Turnbull pitch to help towns like Alice

PM Malcolm Turnbull is visiting Alice Springs just weeks after meeting leaders in Tennant Creek.
PM Malcolm Turnbull is visiting Alice Springs just weeks after meeting leaders in Tennant Creek.

Alice Springs leaders are hoping to win support from the Turnbull government for a "city deal" to boost jobs and investment and improve community services.

Prime Minister Malcolm Turnbull will visit Alice Springs today, just weeks after meeting with leaders in the remote town of Tennant Creek.

Both NT towns are facing problems with unemployment, child protection and crime.

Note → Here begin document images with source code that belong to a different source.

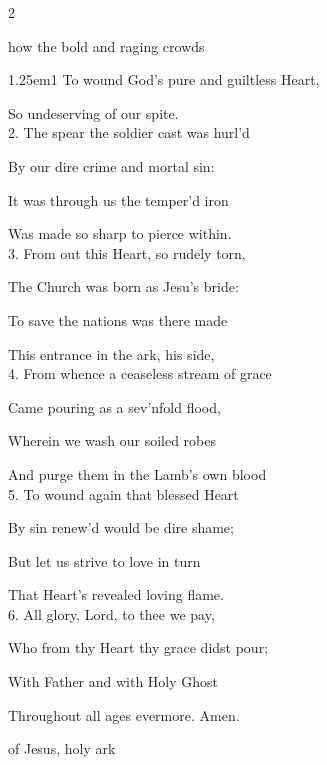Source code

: \clearpage
\mattins
{}

\begin{paracol}{2}
\sloppy

\mattinsInvitatoryHymn
{} how the bold and raging crowds

\begin{hangparas}{1.25em}{1}
To wound God's pure and guiltless Heart,

So undeserving of our spite.\\

2. The spear the soldier cast was hurl'd

By our dire crime and mortal sin:

It was through us the temper'd iron

Was made so sharp to pierce within.\\

3. From out this Heart, so rudely torn,

The Church was born as Jesu's bride:

To save the nations was there made

This entrance in the ark, his side,\\

4. From whence a ceaseless stream of grace

Came pouring as a sev'nfold flood,

Wherein we wash our soiled robes

And purge them in the Lamb's own blood\\

5. To wound again that blessed Heart

By sin renew'd would be dire shame;

But let us strive to love in turn

That Heart's revealed loving flame.\\

6. All glory, Lord, to thee we pay,

Who from thy Heart thy grace didst pour;

With Father and with Holy Ghost

Throughout all ages evermore. Amen.
\end{hangparas}

\switchcolumn

\mattinsOfficeHymn
{} of Jesus, holy ark


\end{paracol}
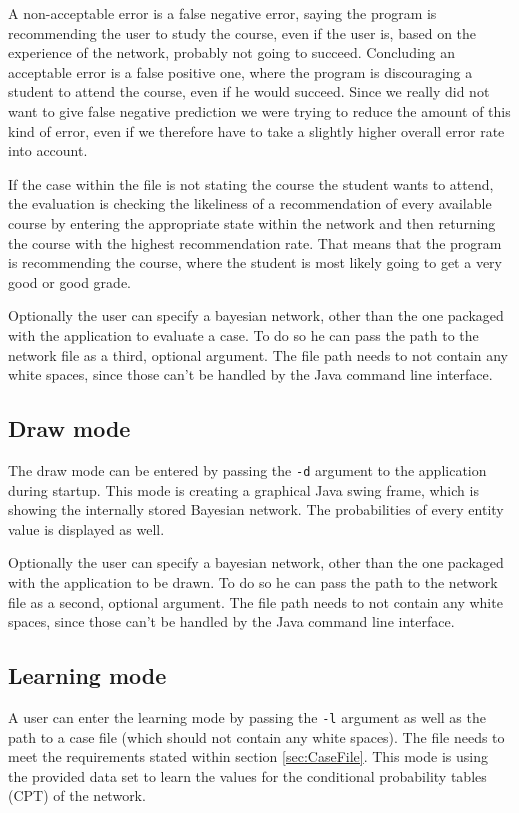 \documentclass[%
	pdftex,
	oneside,        %
	11pt,           %
	parskip=half,   %
	headsepline,    %
	footsepline,    %
	abstracton,     %
	USenglish,      %
	a4paper,        %
]{report}
\begin{document}
A non-acceptable error is a false negative error, saying the program is recommending the user to study the course, even if the user is, based on the experience of the network, probably not going to succeed. Concluding an acceptable error is a false positive one, where the program is discouraging a student to attend the course, even if he would succeed. Since we really did not want to give false negative prediction we were trying to reduce the amount of this kind of error, even if we therefore have to take a slightly higher overall error rate into account.

If the case within the file is not stating the course the student wants to attend, the evaluation is checking the likeliness of a recommendation of every available course by entering the appropriate state within the network and then returning the course with the highest recommendation rate. That means that the program is recommending the course, where the student is most likely going to get a very good or good grade.

Optionally the user can specify a bayesian network, other than the one packaged with the application to evaluate a case. To do so he can pass the path to the network file as a third, optional argument. The file path needs to not contain any white spaces, since those can't be handled by the Java command line interface.

\subsection{Draw mode}
The draw mode can be entered by passing the \texttt{-d} argument to the application during startup. This mode is creating a graphical Java swing frame, which is showing the internally stored Bayesian network. The probabilities of every entity value is displayed as well.

Optionally the user can specify a bayesian network, other than the one packaged with the application to be drawn. To do so he can pass the path to the network file as a second, optional argument. The file path needs to not contain any white spaces, since those can't be handled by the Java command line interface.

\subsection{Learning mode}
A user can enter the learning mode by passing the \texttt{-l} argument as well as the path to a case file (which should not contain any white spaces). The file needs to meet the requirements stated within section \vref{sec:CaseFile}. This mode is using the provided data set to learn the values for the conditional probability tables (CPT) of the network.
\end{document}
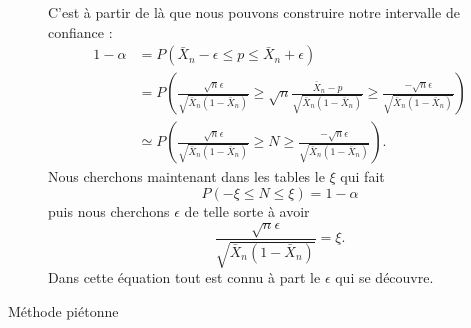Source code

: \begin{description}
		C'est à partir de là que nous pouvons construire notre intervalle de confiance :
		\begin{subequations}
			\begin{align}
				1-\alpha & =P(\bar X_n-\epsilon\leq p\leq \bar X_n+\epsilon)                                                                                                                                                             \\
				         & =P\left( \frac{ \sqrt{n}\epsilon }{ \sqrt{\bar X_n(1-\bar X_n)} }\geq   \sqrt{n}\frac{ \bar X_n-p }{ \sqrt{\bar X_n(1-\bar X_n)} }   \geq   \frac{ -\sqrt{n}\epsilon }{ \sqrt{\bar X_n(1-\bar X_n)} } \right) \\
				         & \simeq P\left( \frac{ \sqrt{n}\epsilon }{ \sqrt{\bar X_n(1-\bar X_n)} }\geq N\geq   \frac{ -\sqrt{n}\epsilon }{ \sqrt{\bar X_n(1-\bar X_n)} } \right).
			\end{align}
		\end{subequations}
		Nous cherchons maintenant dans les tables le \( \xi\) qui fait
		\begin{equation}
			P(-\xi\leq N\leq \xi)=1-\alpha
		\end{equation}
		puis nous cherchons \( \epsilon\) de telle sorte à avoir
		\begin{equation}
			\frac{ \sqrt{n}\epsilon }{ \sqrt{\bar X_n(1-\bar X_n)} }=\xi.
		\end{equation}
		Dans cette équation tout est connu à part le \( \epsilon\) qui se découvre.

	\item[Méthode piétonne]


\end{description}
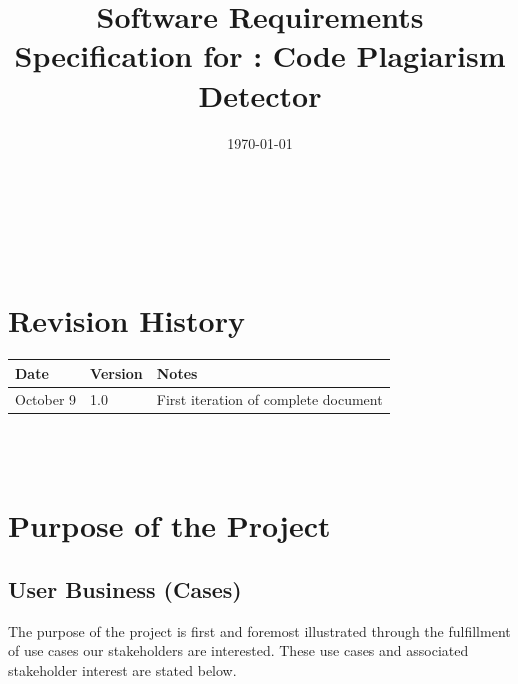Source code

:\documentclass[12pt]{article}
\begin{document}
\title{Software Requirements Specification for \progname: Code Plagiarism Detector} 
\author{\authname}
\date{\today}
	
\maketitle

~\newpage


\tableofcontents

~\newpage

\section*{Revision History}

\begin{tabularx}{\textwidth}{p{3cm}p{2cm}X}
\toprule {\textbf{Date}} & {\textbf{Version}} & {\textbf{Notes}}\\
\midrule
October 9 & 1.0 & First iteration of complete document\\
\bottomrule
\end{tabularx}

~\\

~\newpage
\section{Purpose of the Project}
\subsection{User Business (Cases)}

The purpose of the project is first and foremost illustrated through the 
fulfillment of use cases our stakeholders are interested. These use cases
and associated stakeholder interest are stated below.
\end{document}

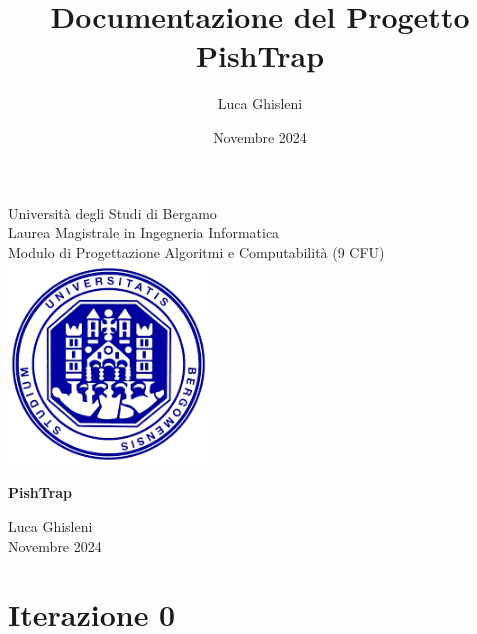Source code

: \documentclass[12pt]{article}
\title{\textbf{Documentazione del Progetto PishTrap}}
\author{Luca Ghisleni}
\date{Novembre 2024}
\begin{document}
\begin{titlepage}
    \centering
    \vspace*{1cm}
    
    {\Large Università degli Studi di Bergamo \\[0.5cm]
    Laurea Magistrale in Ingegneria Informatica \\[0.5cm]
    Modulo di Progettazione Algoritmi e Computabilità (9 CFU)} \\[2cm]
    
    \includegraphics[width=0.4\textwidth]{immagini/logo.png} %
    \vspace{2cm}
    
    {\Huge \textbf{PishTrap}}
    
    \vspace{1.5cm}
    {\Large Luca Ghisleni} \\[0.5cm]
    {\large Novembre 2024}
    
    \vfill
\end{titlepage}

\tableofcontents
\newpage
\listoffigures
\listoftables
\newpage

\section{Iterazione 0}
\end{document}
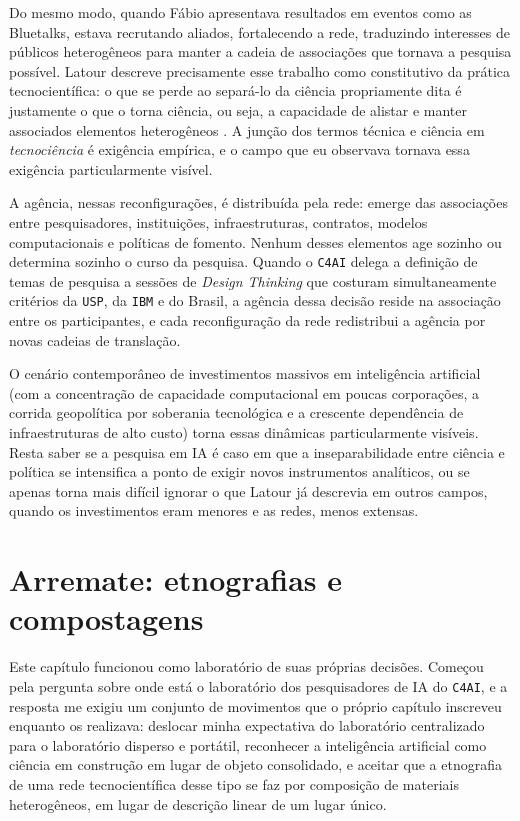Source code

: Do mesmo modo, quando Fábio apresentava resultados em eventos como as Bluetalks, estava recrutando aliados, fortalecendo a rede, traduzindo interesses de públicos heterogêneos para manter a cadeia de associações que tornava a pesquisa possível. Latour descreve precisamente esse trabalho como constitutivo da prática tecnocientífica: o que se perde ao separá-lo da ciência propriamente dita é justamente o que o torna ciência, ou seja, a capacidade de alistar e manter associados elementos heterogêneos \parencite{Latour2011CienciaEmAcao}. A junção dos termos técnica e ciência em \textit{tecnociência} é exigência empírica, e o campo que eu observava tornava essa exigência particularmente visível.

A agência, nessas reconfigurações, é distribuída pela rede: emerge das associações entre pesquisadores, instituições, infraestruturas, contratos, modelos computacionais e políticas de fomento. Nenhum desses elementos age sozinho ou determina sozinho o curso da pesquisa. Quando o \texttt{C4AI} delega a definição de temas de pesquisa a sessões de \textit{Design Thinking} que costuram simultaneamente critérios da \texttt{USP}, da \texttt{IBM} e do Brasil, a agência dessa decisão reside na associação entre os participantes, e cada reconfiguração da rede redistribui a agência por novas cadeias de translação.

O cenário contemporâneo de investimentos massivos em inteligência artificial (com a concentração de capacidade computacional em poucas corporações, a corrida geopolítica por soberania tecnológica e a crescente dependência de infraestruturas de alto custo) torna essas dinâmicas particularmente visíveis. Resta saber se a pesquisa em IA é caso em que a inseparabilidade entre ciência e política se intensifica a ponto de exigir novos instrumentos analíticos, ou se apenas torna mais difícil ignorar o que Latour já descrevia em outros campos, quando os investimentos eram menores e as redes, menos extensas.

\section{Arremate: etnografias e compostagens}
\label{sec:conclusoes-cap1}

Este capítulo funcionou como laboratório de suas próprias decisões. Começou pela pergunta sobre onde está o laboratório dos pesquisadores de IA do \texttt{C4AI}, e a resposta me exigiu um conjunto de movimentos que o próprio capítulo inscreveu enquanto os realizava: deslocar minha expectativa do laboratório centralizado para o laboratório disperso e portátil, reconhecer a inteligência artificial como ciência em construção em lugar de objeto consolidado, e aceitar que a etnografia de uma rede tecnocientífica desse tipo se faz por composição de materiais heterogêneos, em lugar de descrição linear de um lugar único.

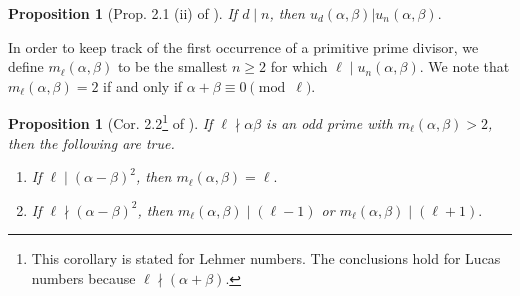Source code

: \documentclass[12pt]{amsart}
\newtheorem{prop}[thm]{Proposition}
\numberwithin{equation}{section}
\begin{document}
\begin{prop}[Prop. 2.1 (ii) of \cite{BHV}]\label{PropA}  If $d\mid n$, then $u_d(\alpha, \beta) | u_n(\alpha,\beta).$
\end{prop}

In order to keep track of the first occurrence of a primitive prime divisor, we define $m_{\ell}(\alpha,\beta)$ to be the smallest $n\geq 2$ for which $\ell \mid u_n(\alpha,\beta)$. We note that $m_{\ell}(\alpha,\beta)=2$ if and only if
$\alpha +\beta\equiv 0\pmod {\ell}.$
\begin{prop}[Cor. 2.2\footnote{This corollary is stated for Lehmer numbers. The conclusions hold for Lucas numbers because $\ell \nmid (\alpha+\beta)$.} of \cite{BHV}]\label{PropB} If $\ell\nmid \alpha \beta$ is an odd prime with
$m_{\ell}(\alpha,\beta)>2$, then the following are true.
\begin{enumerate}
\item If $\ell \mid (\alpha-\beta)^2$, then $m_{\ell}(\alpha,\beta)=\ell.$
\item If $\ell \nmid (\alpha-\beta)^2$, then $m_{\ell}(\alpha,\beta) \mid (\ell-1)$ or $m_{\ell}(\alpha,\beta)\mid (\ell+1).$
\end{enumerate}
\end{prop}
\end{document}
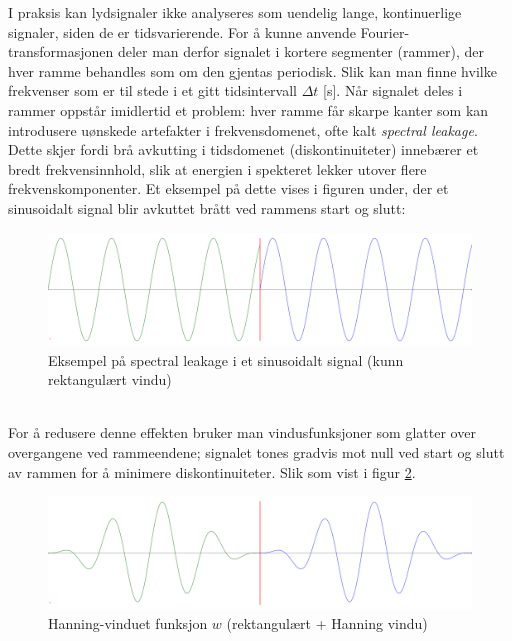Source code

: \noindent
I praksis kan lydsignaler ikke analyseres som uendelig lange, kontinuerlige signaler, siden de er tidsvarierende. For å kunne anvende Fourier-transformasjonen deler man derfor signalet i kortere segmenter (rammer), der hver ramme behandles som om den gjentas periodisk. Slik kan man finne hvilke frekvenser som er til stede i et gitt tidsintervall $\Delta t$ [s].
Når signalet deles i rammer oppstår imidlertid et problem: hver ramme får skarpe kanter som kan introdusere uønskede artefakter i frekvensdomenet, ofte kalt \textit{spectral leakage}. Dette skjer fordi brå avkutting i tidsdomenet (diskontinuiteter) innebærer et bredt frekvensinnhold, slik at energien i spekteret lekker utover flere frekvenskomponenter. Et eksempel på dette vises i figuren under, der et sinusoidalt signal blir avkuttet brått ved rammens start og slutt:
\begin{figure}[h!]
    \centering
    \includegraphics[width=1\textwidth]{./Media/signal_uten_vindu_diskontoniuitete.png}
    \caption{Eksempel på spectral leakage i et sinusoidalt signal (kunn rektangulært vindu)}
    \label{fig:spectral_leakage}
\end{figure}\\
For å redusere denne effekten bruker man vindusfunksjoner som glatter over overgangene ved rammeendene; signalet tones gradvis mot null ved start og slutt av rammen for å minimere diskontinuiteter. Slik som vist i figur \ref{fig:window_func}.
\begin{figure}[h!]
    \centering
    \includegraphics[width=1\textwidth]{./Media/signal_med_vindu_ikke_diskontoniuitete.png}
    \caption{Hanning-vinduet funksjon $w$ (rektangulært + Hanning vindu)}
    \label{fig:window_func}
\end{figure}\\
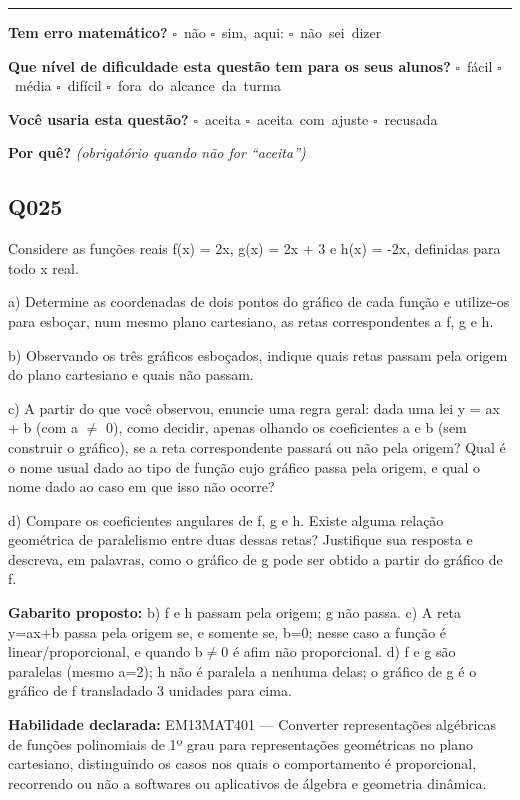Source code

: \documentclass[11pt,a4paper]{article}
\begin{document}
\noindent\rule{\linewidth}{0.4pt}
\textbf{Tem erro matemático?}\quad
\mbox{$\square$~não} \quad \mbox{$\square$~sim, aqui:} \underline{\hspace{5cm}}
\quad \mbox{$\square$~não sei dizer}

\textbf{Que nível de dificuldade esta questão tem para os seus alunos?}\quad
\mbox{$\square$~fácil} \quad \mbox{$\square$~média} \quad
\mbox{$\square$~difícil} \quad \mbox{$\square$~fora do alcance da turma}

\textbf{Você usaria esta questão?}\quad
\mbox{$\square$~aceita} \quad \mbox{$\square$~aceita com ajuste} \quad
\mbox{$\square$~recusada}

\textbf{Por quê?} \emph{(obrigatório quando não for ``aceita'')}

\underline{\hspace{\linewidth}}

\underline{\hspace{\linewidth}}
\vspace{0.6em}

\begin{samepage}
\subsection*{Q025}
Considere as funções reais f(x) = 2x, g(x) = 2x + 3 e h(x) = -2x, definidas para todo x real.

a) Determine as coordenadas de dois pontos do gráfico de cada função e utilize-os para esboçar, num mesmo plano cartesiano, as retas correspondentes a f, g e h.

b) Observando os três gráficos esboçados, indique quais retas passam pela origem do plano cartesiano e quais não passam.

c) A partir do que você observou, enuncie uma regra geral: dada uma lei y = ax + b (com a $\neq$ 0), como decidir, apenas olhando os coeficientes a e b (sem construir o gráfico), se a reta correspondente passará ou não pela origem? Qual é o nome usual dado ao tipo de função cujo gráfico passa pela origem, e qual o nome dado ao caso em que isso não ocorre?

d) Compare os coeficientes angulares de f, g e h. Existe alguma relação geométrica de paralelismo entre duas dessas retas? Justifique sua resposta e descreva, em palavras, como o gráfico de g pode ser obtido a partir do gráfico de f.

\textbf{Gabarito proposto:} b) f e h passam pela origem; g não passa. c) A reta y=ax+b passa pela origem se, e somente se, b=0; nesse caso a função é linear/proporcional, e quando b$\neq$0 é afim não proporcional. d) f e g são paralelas (mesmo a=2); h não é paralela a nenhuma delas; o gráfico de g é o gráfico de f transladado 3 unidades para cima.

\textbf{Habilidade declarada:} EM13MAT401 --- Converter representações algébricas de funções polinomiais de 1º grau para representações geométricas no plano cartesiano, distinguindo os casos nos quais o comportamento é proporcional, recorrendo ou não a softwares ou aplicativos de álgebra e geometria dinâmica.
\end{samepage}
\end{document}
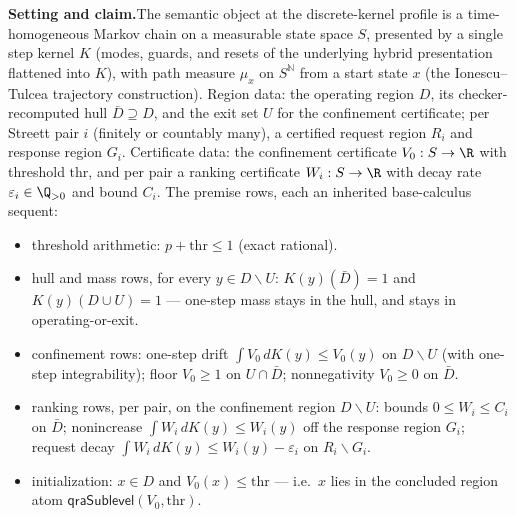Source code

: 

\textbf{Setting and claim.}\enspace The semantic object at the discrete-kernel
profile is a time-homogeneous Markov chain on a measurable state space $S$,
presented by a single step kernel $K$ (modes, guards, and resets of the
underlying hybrid presentation flattened into $K$), with path measure $\mu_x$
on $S^{\mathbb{N}}$ from a start state $x$ (the Ionescu--Tulcea trajectory
construction). Region data: the operating region $D$, its checker-recomputed
hull $\bar{D} \supseteq D$, and the exit set $U$ for the confinement
certificate; per Streett pair $i$ (finitely or countably many), a certified
request region $R_i$ and response region $G_i$. Certificate data: the
confinement certificate $V_0 : S \to \R$ with threshold
$\mathrm{thr}$, and per pair a ranking certificate $W_i : S \to \R$ with decay
rate $\varepsilon_i \in \Q_{>0}$ and bound $C_i$. The premise rows, each an
inherited base-calculus sequent:

\begin{itemize}
\item[(H1)] threshold arithmetic: $p + \mathrm{thr} \le 1$ (exact rational).
\item[(H2)] hull and mass rows, for every $y \in D \smallsetminus U$:
  $K(y)(\bar{D}) = 1$ and $K(y)(D \cup U) = 1$ --- one-step mass stays in the
  hull, and stays in operating-or-exit.
\item[(H3)] confinement rows: one-step drift
  $\int V_0 \, dK(y) \le V_0(y)$ on $D \smallsetminus U$ (with one-step
  integrability); floor $V_0 \ge 1$ on $U \cap \bar{D}$; nonnegativity
  $V_0 \ge 0$ on $\bar{D}$.
\item[(H4)] ranking rows, per pair, on the confinement region
  $D \smallsetminus U$: bounds $0 \le W_i \le C_i$ on $\bar{D}$; nonincrease
  $\int W_i \, dK(y) \le W_i(y)$ off the response region $G_i$; request decay
  $\int W_i \, dK(y) \le W_i(y) - \varepsilon_i$ on $R_i \smallsetminus G_i$.
\item[(H5)] initialization: $x \in D$ and $V_0(x) \le \mathrm{thr}$ --- i.e.\
  $x$ lies in the concluded region atom
  $\mathsf{qraSublevel}(V_0, \mathrm{thr})$.
\end{itemize}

During his recent visit to Tennant Creek, Mr Turnbull unveiled plans for a "regional deal" - mirroring the multi-million dollar city deals his government has been rolling out - for the Barkly Region.

The deals involve federal, territory and local governments coming together with community leaders to set priorities and objectives for a region, as well as economic and social development plans.

Mr Turnbull said at the time the government was looking at other regional deals.

The Country Liberal Party is also hopeful of winning the federal seat of Lingiari, held by veteran Labor MP Warren Snowdon, at the next election due by mid-May 2019.

Last year, Alice Springs Town Council told a parliamentary committee the town of 27,000 residents was prepared to put in $800,000 towards a "city deal".

The council said Alice Springs was an ideal place for the relocation of government agencies, such as the prime minister's department, indigenous affairs and the science agency CSIRO.

"As such, council anticipates collaboration with the Australian government and Northern Territory government, in the interests of ensuring economic growth, as well as suitable investment and reform, to ensure revitalisation of the Alice Springs CBD," the council said in its submission.

While the overall unemployment rate is five per cent, for indigenous people it is just under 20 per cent.

The council is also keen to pursue solar energy, having previously benefited from $40 million in federal grant funding.

There have been local concerns about the treatment of young people in detention, as well as overcrowding and pressures on local youth justice workers.

Work is underway on implementing the findings of a royal commission into youth justice.